- Lido DAO announces that it has opened a vote and plans to sell 2% of the total LDO.
- The 2% of the total LDO, which will amount to 20 million LDO, will be sold at a price of $1.45.
- Dragonfly will lead the investment and purchase 10 million LDOs.
Lido DAO, the decentralized autonomous organization of the largest provider of staking services for Ethereum, has opened a vote and plans to sell 2% of the total LDO (20 million LDO) at a price of $1.45. According to the proposal, Dragonfly Capital will lead the investment and purchase 10 million LDOs. The sold LDOs will be unlocked immediately with full voting rights.
Lido DAO is also taking timeliness into account due to market volatility. As a result, they aim to finalize the terms via Snapshot vote immediately to execute the deal in the coming week.
This proposal is looking to secure ~2 years of operating runway for Lido DAO, in stable coins. This will ensure Lido and its core contributors are able to continue the important work needed for the protocol in the long term and to flourish as an autonomous, self-governing collective.
According to data from CoinMarketCap, the protocol’s native token, LDO, has seen a 136.36% uptick in price in the last seven days, and trades at $1.47 at the time of writing.
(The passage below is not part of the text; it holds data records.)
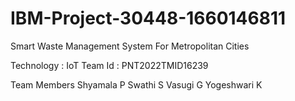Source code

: # IBM-Project-30448-1660146811
Smart Waste Management System For Metropolitan Cities

Technology : IoT
Team Id : PNT2022TMID16239

Team Members
    Shyamala P
    Swathi S
    Vasugi G
    Yogeshwari K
Through its official blog, Lido also revealed its expansion plans yesterday. “We’re beyond pleased to unveil our expansion plans for Lido on L2, starting with the expansion of stETH across the growing L2 DeFi ecosystem,” read the post.
Lido is launching stETH on Layer 2 🏝️
Ethereum is scaling, and so is Lido.
Lido stakers will soon be able to use their stETH assets in DeFi on Layer 2.
Read more about it here: https://t.co/QCsQry4V41
— Lido (@LidoFinance) July 18, 2022
Notably, over the past two years, DeFi platform Lido has become the largest provider of staking services for Ethereum. Staking is a method that allows crypto owners to earn passive income without having to sell their tokens.
Founded in 2018, Dragonfly Capital is a global, crypto-focused investment firm that is led by crypto-native investors.
In related news, Fortune published an article earlier last month claiming that Lido had centralization issues that raised red flags. “One entity holding a huge amount of Ether could raise security risks for the network,” read the article. The opinion piece also speculates that Ethereum’s Merge could pose problems for small investors in Lido.